PROBLEM TO SOLVE |
Type the entries out again exactly as they read, but leave every picture behind.

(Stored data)
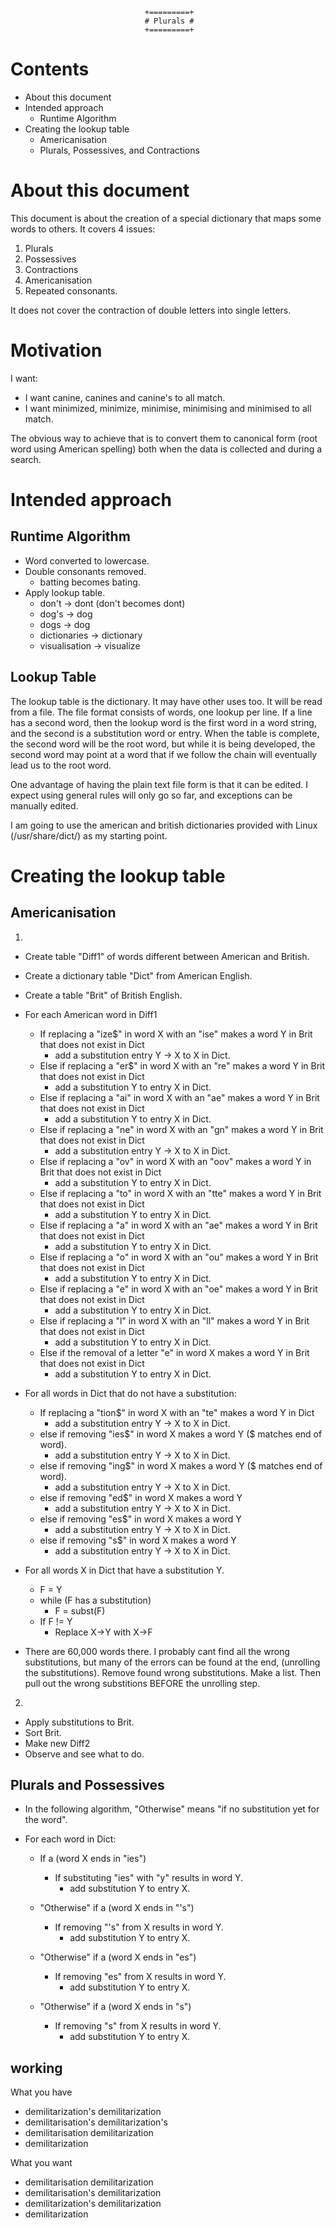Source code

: 								  +=========+
								  #	Plurals #
								  +=========+

Contents
========
*	About this document
*	Intended approach
	*	Runtime Algorithm
*	Creating the lookup table
	*	Americanisation
	*	Plurals, Possessives, and Contractions


About this document
===================
This document is about the creation of a special dictionary that maps
some words to others.  It covers 4 issues:
1) Plurals
2) Possessives
3) Contractions
4) Americanisation
5) Repeated consonants.


It does not cover the contraction of double letters into single letters.


Motivation
==========

I want:
*	I want canine, canines and canine's to all match.
*	I want minimized, minimize, minimise, minimising and minimised to all match.

The obvious way to achieve that is to convert them to canonical form
(root word using American spelling) both when the data is collected and
during a search.


Intended approach
=================

Runtime Algorithm
-----------------
*	Word converted to lowercase.
*	Double consonants removed.
	*	batting becomes bating.
*	Apply lookup table.
	*	don't -> dont (don't becomes dont)
	*	dog's -> dog
	*	dogs -> dog
	*	dictionaries -> dictionary
	*	visualisation -> visualize

Lookup Table
------------
The lookup table is the dictionary.  It may have other uses too.
It will be read from a file.  The file format consists of words, one
lookup per
line.  If a line has a second word, then the lookup word is the first
word in a word string, and the second is a substitution word or entry.
When the table is complete, the second word will be the root word, but
while it is being developed, the second word may point at a word that if
we follow the chain will eventually lead us to the root word.

One advantage of having the plain text file form is that it can be
edited.  I expect using general rules will only go so far, and
exceptions can be manually edited.

I am going to use the american and british dictionaries provided with
Linux (/usr/share/dict/) as my starting point.


Creating the lookup table
=========================

Americanisation
---------------

1)
*	Create table "Diff1" of words different between American and British.
*	Create a dictionary table "Dict" from American English.
*	Create a table "Brit" of British English.

*	For each American word in Diff1
	*	If replacing a "ize$" in word X with an "ise" makes a word Y in Brit
			that does not exist in Dict
		*	add a substitution entry Y -> X to X in Dict. 
	*	Else if replacing a "er$" in word X with an "re" makes a word Y
			in Brit that does not exist in Dict
		*	add a substitution Y to entry X in Dict. 
	*	Else if replacing a "ai" in word X with an "ae" makes a word Y in Brit
			that does not exist in Dict
		*	add a substitution Y to entry X in Dict. 
	*	Else if replacing a "ne" in word X with an "gn" makes a word Y in Brit
			that does not exist in Dict
		*	add a substitution entry Y -> X to X in Dict. 
	*	Else if replacing a "ov" in word X with an "oov" makes a word Y in Brit
			that does not exist in Dict
		*	add a substitution Y to entry X in Dict. 
	*	Else if replacing a "to" in word X with an "tte" makes a word Y in Brit
			that does not exist in Dict
		*	add a substitution Y to entry X in Dict. 
	*	Else if replacing a "a" in word X with an "ae" makes a word Y in Brit
			that does not exist in Dict
		*	add a substitution Y to entry X in Dict. 
	*	Else if replacing a "o" in word X with an "ou" makes a word Y in Brit
			that does not exist in Dict
		*	add a substitution Y to entry X in Dict. 
	*	Else if replacing a "e" in word X with an "oe" makes a word Y in Brit
			that does not exist in Dict
		*	add a substitution Y to entry X in Dict. 
	*	Else if replacing a "l" in word X with an "ll" makes a word Y in Brit
			that does not exist in Dict
		*	add a substitution Y to entry X in Dict. 
	*	Else if the removal of a letter "e" in word X makes a word Y in Brit
			that does not exist in Dict
		*	add a substitution Y to entry X in Dict. 

*	For all words in Dict that do not have a substitution:
	*	If replacing a "tion$" in word X with an "te" makes a word Y in Dict
		*	add a substitution entry Y -> X to X in Dict. 
	*	else if removing "ies$" in word X makes a word Y  ($ matches end of word).
		*	add a substitution entry Y -> X to X in Dict. 
	*	else if removing "ing$" in word X makes a word Y  ($ matches end of word).
		*	add a substitution entry Y -> X to X in Dict. 
	*	else if removing "ed$" in word X makes a word Y
		*	add a substitution entry Y -> X to X in Dict. 
	*	else if removing "es$" in word X makes a word Y
		*	add a substitution entry Y -> X to X in Dict. 
	*	else if removing "s$" in word X makes a word Y
		*	add a substitution entry Y -> X to X in Dict. 

*	For all words X in Dict that have a substitution Y.
	*	F = Y
	*	while (F has a substitution)
		*	F = subst(F)
	*	If F != Y
		*	Replace X->Y with X->F

*	There are 60,000 words there.  I probably cant find all the wrong
	substitutions, but many of the errors can be found at
	the end, (unrolling the substitutions).  Remove found wrong
	substitutions.  Make a list.  Then pull out the wrong substitions
	BEFORE the unrolling step.


2)
*	Apply substitutions to Brit.
*	Sort Brit.
*	Make new Diff2
*	Observe and see what to do.


Plurals and Possessives
-----------------------

*	In the following algorithm, "Otherwise" means
	"if no substitution yet for the word".

*	For each word in Dict: 
	*	If a (word X ends in "ies")  
		*	If substituting "ies" with "y" results in word Y.
			*	add substitution Y to entry X.

	*	"Otherwise" if a (word X ends in "'s")  
		*	If removing "'s" from X results in word Y.
			*	add substitution Y to entry X.

	*	"Otherwise" if a (word X ends in "es")  
		*	If removing "es" from X results in word Y.
			*	add substitution Y to entry X.

	*	"Otherwise" if a (word X ends in "s")  
		*	If removing "s" from X results in word Y.
			*	add substitution Y to entry X.

working
-------

What you have
*	demilitarization's demilitarization
*	demilitarisation's demilitarization's
*	demilitarisation demilitarization
*	demilitarization

What you want
*	demilitarisation   demilitarization
*	demilitarisation's demilitarization
*	demilitarization's demilitarization
*	demilitarization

COMPLETED EXERCISE |
Source code

: 								  +=========+
								  #	Plurals #
								  +=========+

Contents
========
*	About this document
*	Intended approach
	*	Runtime Algorithm
*	Creating the lookup table
	*	Americanisation
	*	Plurals, Possessives, and Contractions


About this document
===================
This document is about the creation of a special dictionary that maps
some words to others.  It covers 4 issues:
1) Plurals
2) Possessives
3) Contractions
4) Americanisation
5) Repeated consonants.


It does not cover the contraction of double letters into single letters.


Motivation
==========

I want:
*	I want canine, canines and canine's to all match.
*	I want minimized, minimize, minimise, minimising and minimised to all match.

The obvious way to achieve that is to convert them to canonical form
(root word using American spelling) both when the data is collected and
during a search.


Intended approach
=================

Runtime Algorithm
-----------------
*	Word converted to lowercase.
*	Double consonants removed.
	*	batting becomes bating.
*	Apply lookup table.
	*	don't -> dont (don't becomes dont)
	*	dog's -> dog
	*	dogs -> dog
	*	dictionaries -> dictionary
	*	visualisation -> visualize

Lookup Table
------------
The lookup table is the dictionary.  It may have other uses too.
It will be read from a file.  The file format consists of words, one
lookup per
line.  If a line has a second word, then the lookup word is the first
word in a word string, and the second is a substitution word or entry.
When the table is complete, the second word will be the root word, but
while it is being developed, the second word may point at a word that if
we follow the chain will eventually lead us to the root word.

One advantage of having the plain text file form is that it can be
edited.  I expect using general rules will only go so far, and
exceptions can be manually edited.

I am going to use the american and british dictionaries provided with
Linux (/usr/share/dict/) as my starting point.


Creating the lookup table
=========================

Americanisation
---------------

1)
*	Create table "Diff1" of words different between American and British.
*	Create a dictionary table "Dict" from American English.
*	Create a table "Brit" of British English.

*	For each American word in Diff1
	*	If replacing a "ize$" in word X with an "ise" makes a word Y in Brit
			that does not exist in Dict
		*	add a substitution entry Y -> X to X in Dict. 
	*	Else if replacing a "er$" in word X with an "re" makes a word Y
			in Brit that does not exist in Dict
		*	add a substitution Y to entry X in Dict. 
	*	Else if replacing a "ai" in word X with an "ae" makes a word Y in Brit
			that does not exist in Dict
		*	add a substitution Y to entry X in Dict. 
	*	Else if replacing a "ne" in word X with an "gn" makes a word Y in Brit
			that does not exist in Dict
		*	add a substitution entry Y -> X to X in Dict. 
	*	Else if replacing a "ov" in word X with an "oov" makes a word Y in Brit
			that does not exist in Dict
		*	add a substitution Y to entry X in Dict. 
	*	Else if replacing a "to" in word X with an "tte" makes a word Y in Brit
			that does not exist in Dict
		*	add a substitution Y to entry X in Dict. 
	*	Else if replacing a "a" in word X with an "ae" makes a word Y in Brit
			that does not exist in Dict
		*	add a substitution Y to entry X in Dict. 
	*	Else if replacing a "o" in word X with an "ou" makes a word Y in Brit
			that does not exist in Dict
		*	add a substitution Y to entry X in Dict. 
	*	Else if replacing a "e" in word X with an "oe" makes a word Y in Brit
			that does not exist in Dict
		*	add a substitution Y to entry X in Dict. 
	*	Else if replacing a "l" in word X with an "ll" makes a word Y in Brit
			that does not exist in Dict
		*	add a substitution Y to entry X in Dict. 
	*	Else if the removal of a letter "e" in word X makes a word Y in Brit
			that does not exist in Dict
		*	add a substitution Y to entry X in Dict. 

*	For all words in Dict that do not have a substitution:
	*	If replacing a "tion$" in word X with an "te" makes a word Y in Dict
		*	add a substitution entry Y -> X to X in Dict. 
	*	else if removing "ies$" in word X makes a word Y  ($ matches end of word).
		*	add a substitution entry Y -> X to X in Dict. 
	*	else if removing "ing$" in word X makes a word Y  ($ matches end of word).
		*	add a substitution entry Y -> X to X in Dict. 
	*	else if removing "ed$" in word X makes a word Y
		*	add a substitution entry Y -> X to X in Dict. 
	*	else if removing "es$" in word X makes a word Y
		*	add a substitution entry Y -> X to X in Dict. 
	*	else if removing "s$" in word X makes a word Y
		*	add a substitution entry Y -> X to X in Dict. 

*	For all words X in Dict that have a substitution Y.
	*	F = Y
	*	while (F has a substitution)
		*	F = subst(F)
	*	If F != Y
		*	Replace X->Y with X->F

*	There are 60,000 words there.  I probably cant find all the wrong
	substitutions, but many of the errors can be found at
	the end, (unrolling the substitutions).  Remove found wrong
	substitutions.  Make a list.  Then pull out the wrong substitions
	BEFORE the unrolling step.


2)
*	Apply substitutions to Brit.
*	Sort Brit.
*	Make new Diff2
*	Observe and see what to do.


Plurals and Possessives
-----------------------

*	In the following algorithm, "Otherwise" means
	"if no substitution yet for the word".

*	For each word in Dict: 
	*	If a (word X ends in "ies")  
		*	If substituting "ies" with "y" results in word Y.
			*	add substitution Y to entry X.

	*	"Otherwise" if a (word X ends in "'s")  
		*	If removing "'s" from X results in word Y.
			*	add substitution Y to entry X.

	*	"Otherwise" if a (word X ends in "es")  
		*	If removing "es" from X results in word Y.
			*	add substitution Y to entry X.

	*	"Otherwise" if a (word X ends in "s")  
		*	If removing "s" from X results in word Y.
			*	add substitution Y to entry X.

working
-------

What you have
*	demilitarization's demilitarization
*	demilitarisation's demilitarization's
*	demilitarisation demilitarization
*	demilitarization

What you want
*	demilitarisation   demilitarization
*	demilitarisation's demilitarization
*	demilitarization's demilitarization
*	demilitarization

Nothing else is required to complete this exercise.